Track threats over time:

SELECT DATE(timestamp) AS scan_date, threat_type, COUNT(*) AS count
FROM `your_project.your_dataset.lgtm_logs`
GROUP BY DATE(timestamp), threat_type
ORDER BY scan_date, count DESC;

Secure

Creating a cloud function to send the findings to Security Command Center:

from googleapiclient.discovery import build
from googleapiclient.errors import HttpError

def analyze_findings(data, context):
  """Analyzes BigQuery data and sends high-risk findings to SCC

  Args:
      data: The BigQuery Pub/Sub message data (JSON).
      context: The Cloud Function execution context.
  """
  # Extract data from the Pub/Sub message
  row = data['value']['oldValue']['values']

  # Analyze the BigQuery row data (replace logic with your threat identification)
  if 'CVE-2023' in row['finding'] or 'critical' in row['severity'].lower():
    finding_text = f"LGTM Security Finding: {row['finding']}"
    send_finding_to_scc(finding_text)

def send_finding_to_scc(finding_text):
  # Build SCC Findings service object
  scc_service = build('securitycenter', 'v1beta1', credentials=context.credentials)

  # Prepare SCC finding resource
  finding = {
      'parent': f'projects/{project_id}/locations/{location}/findings',
      'eventTime': datetime.datetime.utcnow().isoformat() + 'Z',
      'finding': {
          'category': 'SECURITY_EVENT',
          'observation': {'description': finding_text}
      }
  }

  # Send the finding to SCC
  try:
    response = scc_service.findings().create(parent=finding['parent'], body=finding).execute()
    print(f"Finding sent to SCC: {response.get('name')}")
  except HttpError as error:
    print(f"Error sending finding to SCC: {error}")

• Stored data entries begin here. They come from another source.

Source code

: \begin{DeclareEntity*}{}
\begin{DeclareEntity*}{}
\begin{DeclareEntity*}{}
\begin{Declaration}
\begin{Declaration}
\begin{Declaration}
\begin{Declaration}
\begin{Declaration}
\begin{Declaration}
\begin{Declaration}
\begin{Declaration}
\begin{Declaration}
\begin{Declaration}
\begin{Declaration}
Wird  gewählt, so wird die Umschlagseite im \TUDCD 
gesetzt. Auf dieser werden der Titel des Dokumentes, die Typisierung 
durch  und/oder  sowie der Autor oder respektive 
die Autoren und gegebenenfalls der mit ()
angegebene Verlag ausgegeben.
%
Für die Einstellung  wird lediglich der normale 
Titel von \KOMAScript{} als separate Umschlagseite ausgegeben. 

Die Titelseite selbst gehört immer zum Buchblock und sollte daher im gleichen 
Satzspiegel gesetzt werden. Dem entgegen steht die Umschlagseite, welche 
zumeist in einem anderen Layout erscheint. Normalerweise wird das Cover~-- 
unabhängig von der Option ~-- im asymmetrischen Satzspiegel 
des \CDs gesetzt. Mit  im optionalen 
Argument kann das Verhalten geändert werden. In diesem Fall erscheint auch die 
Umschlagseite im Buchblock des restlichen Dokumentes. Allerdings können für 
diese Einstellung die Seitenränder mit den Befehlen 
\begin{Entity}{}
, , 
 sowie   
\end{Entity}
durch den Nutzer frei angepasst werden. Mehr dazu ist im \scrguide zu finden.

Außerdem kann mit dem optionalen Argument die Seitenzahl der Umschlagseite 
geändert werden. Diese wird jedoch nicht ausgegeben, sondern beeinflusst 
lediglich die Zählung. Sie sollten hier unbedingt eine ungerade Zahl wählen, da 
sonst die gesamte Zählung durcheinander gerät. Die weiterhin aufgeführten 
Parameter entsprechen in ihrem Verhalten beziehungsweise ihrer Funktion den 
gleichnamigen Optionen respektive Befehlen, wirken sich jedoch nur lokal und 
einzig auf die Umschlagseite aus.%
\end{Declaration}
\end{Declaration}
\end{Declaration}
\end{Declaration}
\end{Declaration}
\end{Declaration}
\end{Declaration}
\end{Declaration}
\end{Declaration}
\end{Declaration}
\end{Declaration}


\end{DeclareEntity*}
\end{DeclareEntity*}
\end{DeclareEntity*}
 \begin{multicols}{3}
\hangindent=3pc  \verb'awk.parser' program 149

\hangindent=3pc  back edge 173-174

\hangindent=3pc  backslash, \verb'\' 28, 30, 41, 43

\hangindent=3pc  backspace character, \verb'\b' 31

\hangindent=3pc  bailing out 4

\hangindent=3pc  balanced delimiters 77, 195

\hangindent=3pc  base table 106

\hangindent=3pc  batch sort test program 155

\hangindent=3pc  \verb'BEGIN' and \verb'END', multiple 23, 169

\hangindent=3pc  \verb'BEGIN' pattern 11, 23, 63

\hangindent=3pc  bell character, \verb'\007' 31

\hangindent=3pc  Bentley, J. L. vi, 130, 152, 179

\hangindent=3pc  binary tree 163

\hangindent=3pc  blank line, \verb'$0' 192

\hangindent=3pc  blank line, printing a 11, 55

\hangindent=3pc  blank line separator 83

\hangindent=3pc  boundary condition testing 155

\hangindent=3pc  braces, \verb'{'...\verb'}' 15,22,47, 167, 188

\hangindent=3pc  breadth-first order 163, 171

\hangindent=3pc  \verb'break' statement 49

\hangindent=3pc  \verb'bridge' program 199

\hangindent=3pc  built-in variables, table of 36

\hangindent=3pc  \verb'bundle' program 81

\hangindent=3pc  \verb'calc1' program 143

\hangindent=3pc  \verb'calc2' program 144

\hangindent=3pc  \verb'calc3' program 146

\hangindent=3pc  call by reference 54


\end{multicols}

Set up insights to automatically take action in case a high-risk LGTM finding is discovered. Here are a few options:

Patching: Using the CVE found in the LGTM finding, integrate SCC with Patch Management to automatically apply security patches to compromised virtual machines.
Updates to IAM Policies: If a finding suggests that access permissions are inappropriate, use SCC insights to initiate updates to IAM policies on GCP resources.
Resource Quarantine: In severe circumstances, SCC insights may start the process of isolating resources that have serious vulnerabilities found by LGTM.

To Conclude

Complete automation of remediation of such findings might require manual intervention to eradicate false positives and analyse important information and custom scripting. This strategy calls for constant maintenance and several components. Before implementing automated actions that are prompted by SCC insights in production, make sure you are aware of their implications.